## Work instruction
Quote only the span from the first line of the entries to the line containing "- No single", both ends kept. Leave every picture out.

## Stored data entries
============

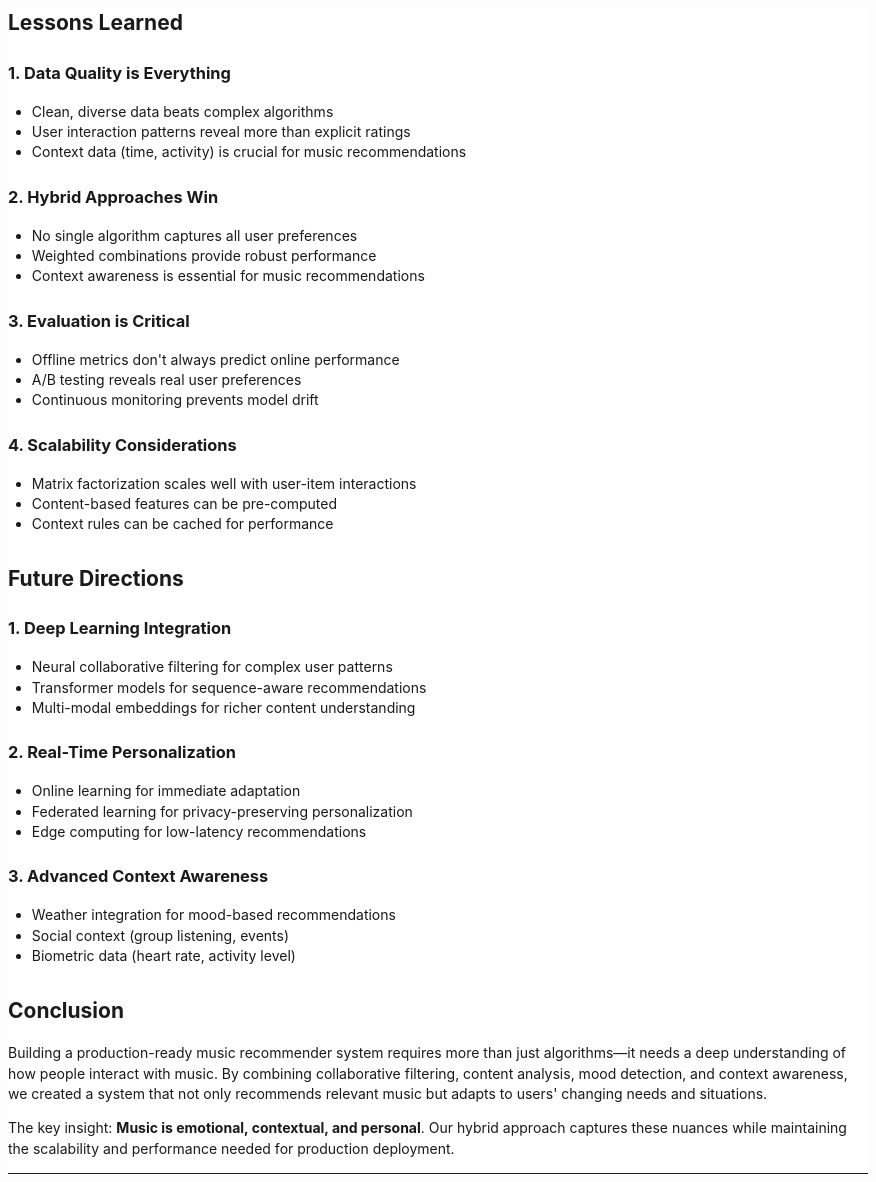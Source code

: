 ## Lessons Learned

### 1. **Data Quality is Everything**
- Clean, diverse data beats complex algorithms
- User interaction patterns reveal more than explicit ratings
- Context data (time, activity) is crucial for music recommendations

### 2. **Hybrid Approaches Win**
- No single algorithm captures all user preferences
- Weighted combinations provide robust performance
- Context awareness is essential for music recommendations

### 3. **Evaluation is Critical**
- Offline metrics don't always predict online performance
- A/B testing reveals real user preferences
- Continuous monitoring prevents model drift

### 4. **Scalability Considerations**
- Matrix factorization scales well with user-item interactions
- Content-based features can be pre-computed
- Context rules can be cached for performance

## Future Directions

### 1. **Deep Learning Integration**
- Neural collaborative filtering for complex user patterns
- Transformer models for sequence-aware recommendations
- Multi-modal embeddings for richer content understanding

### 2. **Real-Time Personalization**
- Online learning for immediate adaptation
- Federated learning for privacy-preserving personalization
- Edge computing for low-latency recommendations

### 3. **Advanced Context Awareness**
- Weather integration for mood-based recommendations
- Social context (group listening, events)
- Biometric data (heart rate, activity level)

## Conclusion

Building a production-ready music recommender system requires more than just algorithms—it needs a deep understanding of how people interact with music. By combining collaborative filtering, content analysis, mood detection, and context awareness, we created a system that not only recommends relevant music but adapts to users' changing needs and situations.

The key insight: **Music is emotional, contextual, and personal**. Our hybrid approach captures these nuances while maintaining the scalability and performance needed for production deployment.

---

============

## Solution
Source code

: ## Lessons Learned

### 1. **Data Quality is Everything**
- Clean, diverse data beats complex algorithms
- User interaction patterns reveal more than explicit ratings
- Context data (time, activity) is crucial for music recommendations

### 2. **Hybrid Approaches Win**
- No single algorithm captures all user preferences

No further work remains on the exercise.